Ligericus sum, nil Ligeris a me alienum puto.

Né sous une bonne étoile

François premier tel qu'en lui-même.

 

Louise de Savoie sa mère sent venir les douleurs de l’enfantement. Son rejeton, elle est persuadée qu’elle donnera la vie à un garçon, sera appelé à un grand destin. Autant que sa naissance soit le point de départ de sa légende. Nous sommes à Cognac, au pays de Mélusine, il est bon de convoquer la bonne fée pour donner à l’heureux évènement des allures de légende.

Louise s’en va donc dans le grand Parc du château, choisit un chêne pour mettre le petit François au monde. Ses douleurs, ses cris ont dérangé une brave salamandre qui avant de quitter la place vient lécher la main du nouveau né. Mélusine s’est penchée sur son berceau, il n’est plus qu’à lui faire boire quelques gouttes de vin de Cognac pour que l’enfant soit élevé en bon cognaçais.

La légende prétend que le garçon, né en 1495, garde très longtemps sa nourrice dans son cœur, au point de faire visite galante et néanmoins coquine à la dame Rabayne qui a justement la nourrice à son service. François, dans la confusion des sens, se trompe de seins, cela peut arriver à tout le monde surtout quand on est devenu dauphin de France.

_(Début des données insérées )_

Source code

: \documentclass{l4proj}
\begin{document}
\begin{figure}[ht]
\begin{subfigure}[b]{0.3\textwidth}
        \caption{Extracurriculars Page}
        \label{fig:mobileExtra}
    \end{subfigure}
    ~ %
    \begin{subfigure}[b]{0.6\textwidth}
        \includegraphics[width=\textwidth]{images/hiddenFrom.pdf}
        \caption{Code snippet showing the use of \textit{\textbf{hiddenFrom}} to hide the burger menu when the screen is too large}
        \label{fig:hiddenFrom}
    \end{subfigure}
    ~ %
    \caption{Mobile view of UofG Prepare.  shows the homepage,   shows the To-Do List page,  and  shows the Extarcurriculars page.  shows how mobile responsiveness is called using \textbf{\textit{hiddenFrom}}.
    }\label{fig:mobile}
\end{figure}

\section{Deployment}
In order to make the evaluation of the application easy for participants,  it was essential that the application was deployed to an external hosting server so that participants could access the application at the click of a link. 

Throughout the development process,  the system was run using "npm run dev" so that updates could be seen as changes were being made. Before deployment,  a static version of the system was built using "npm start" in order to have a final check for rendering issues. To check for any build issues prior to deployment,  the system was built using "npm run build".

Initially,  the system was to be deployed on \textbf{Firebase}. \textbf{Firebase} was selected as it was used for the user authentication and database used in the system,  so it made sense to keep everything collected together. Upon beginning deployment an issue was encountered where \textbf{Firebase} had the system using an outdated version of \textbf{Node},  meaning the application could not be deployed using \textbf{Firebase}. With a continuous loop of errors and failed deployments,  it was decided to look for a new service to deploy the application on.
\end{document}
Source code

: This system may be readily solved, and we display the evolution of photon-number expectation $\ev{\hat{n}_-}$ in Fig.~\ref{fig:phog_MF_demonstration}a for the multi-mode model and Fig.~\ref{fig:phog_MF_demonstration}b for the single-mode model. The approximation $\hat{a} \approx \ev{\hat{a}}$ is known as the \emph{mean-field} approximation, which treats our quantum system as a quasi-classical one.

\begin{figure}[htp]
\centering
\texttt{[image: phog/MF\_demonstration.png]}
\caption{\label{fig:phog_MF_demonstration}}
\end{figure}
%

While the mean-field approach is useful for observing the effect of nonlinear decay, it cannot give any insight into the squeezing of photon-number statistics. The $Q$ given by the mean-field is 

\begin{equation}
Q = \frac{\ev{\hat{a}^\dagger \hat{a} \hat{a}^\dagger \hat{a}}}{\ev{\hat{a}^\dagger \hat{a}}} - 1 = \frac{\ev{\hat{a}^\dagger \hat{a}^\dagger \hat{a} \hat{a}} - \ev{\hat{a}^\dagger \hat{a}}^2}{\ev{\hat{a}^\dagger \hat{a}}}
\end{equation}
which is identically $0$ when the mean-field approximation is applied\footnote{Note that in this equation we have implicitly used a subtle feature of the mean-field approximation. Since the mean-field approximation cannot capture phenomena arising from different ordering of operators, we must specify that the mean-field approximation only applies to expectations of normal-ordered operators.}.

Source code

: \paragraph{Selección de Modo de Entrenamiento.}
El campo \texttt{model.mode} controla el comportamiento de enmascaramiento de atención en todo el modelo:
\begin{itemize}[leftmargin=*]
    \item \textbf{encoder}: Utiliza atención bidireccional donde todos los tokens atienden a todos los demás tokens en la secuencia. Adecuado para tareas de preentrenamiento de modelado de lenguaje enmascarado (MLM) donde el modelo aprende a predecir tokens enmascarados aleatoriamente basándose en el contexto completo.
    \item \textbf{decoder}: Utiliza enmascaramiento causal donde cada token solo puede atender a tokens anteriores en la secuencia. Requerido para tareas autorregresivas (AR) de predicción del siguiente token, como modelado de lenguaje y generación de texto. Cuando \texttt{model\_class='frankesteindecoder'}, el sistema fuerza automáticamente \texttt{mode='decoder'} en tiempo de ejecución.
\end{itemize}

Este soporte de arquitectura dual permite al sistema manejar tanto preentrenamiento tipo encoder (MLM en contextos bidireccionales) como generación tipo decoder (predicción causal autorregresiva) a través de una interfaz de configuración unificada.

Une autre visite galante fera grand bruit. Le roi a alors cinquante ans, il est pris par le démon de dix-sept heures. Il enfourche un cheval pour précipitamment rendre visite à la Baronne de Priannac. Il y a quatre lieues à accomplir, de quoi sans doute calmer les premières ardeurs. Pourtant sur sa selle, le galant brûle de retrouver la luronne.

Est-ce l’ardeur qu’il compte mettre à la chevaucher ou bien une maladresse de cavalier, François premier tout roi de France qu’il est ne peut passer le Veyron qui ne doit en rien au Rubicon. Le cheval se cabre, dépose son passager le cul dans la rivière, lui laissant le temps de modérer ses envies tandis que l’animal va dans le pré voisin. Nous sommes juste après le petit village de Cherves et le bouc est bien mouillé.

Le pauvre coquin ne fait guère le fier d’autant que sa délicate posture mettra à mal sa réputation. Quand Pierre, le servant du meunier Maître Michaud, dont la jument qui paissait non loin de là ne serait pas innocente dans l’emportement de l’étalon royal, aperçoit un homme s’offrant étrangement un bain de siège. Il s’en va à son secours tandis que le cheval du baigneur engrosse sa jument.

L’homme tout aussi mouillé qu’embarassé, se présente sous une identité d’emprunt. Il se prétend Comte de Saint-Pôl. un nobliau local souffrant d'hémorroïdes. Pierre s’amuse de la pirouette, lui qui n’ignore rien des secrets de bonne femme. Il sait qu’un marron d’Inde dans la poche soulage ce mal affreux quand on est cavalier. François, né sous un chêne, se contentait de deux glands, bien moins efficaces.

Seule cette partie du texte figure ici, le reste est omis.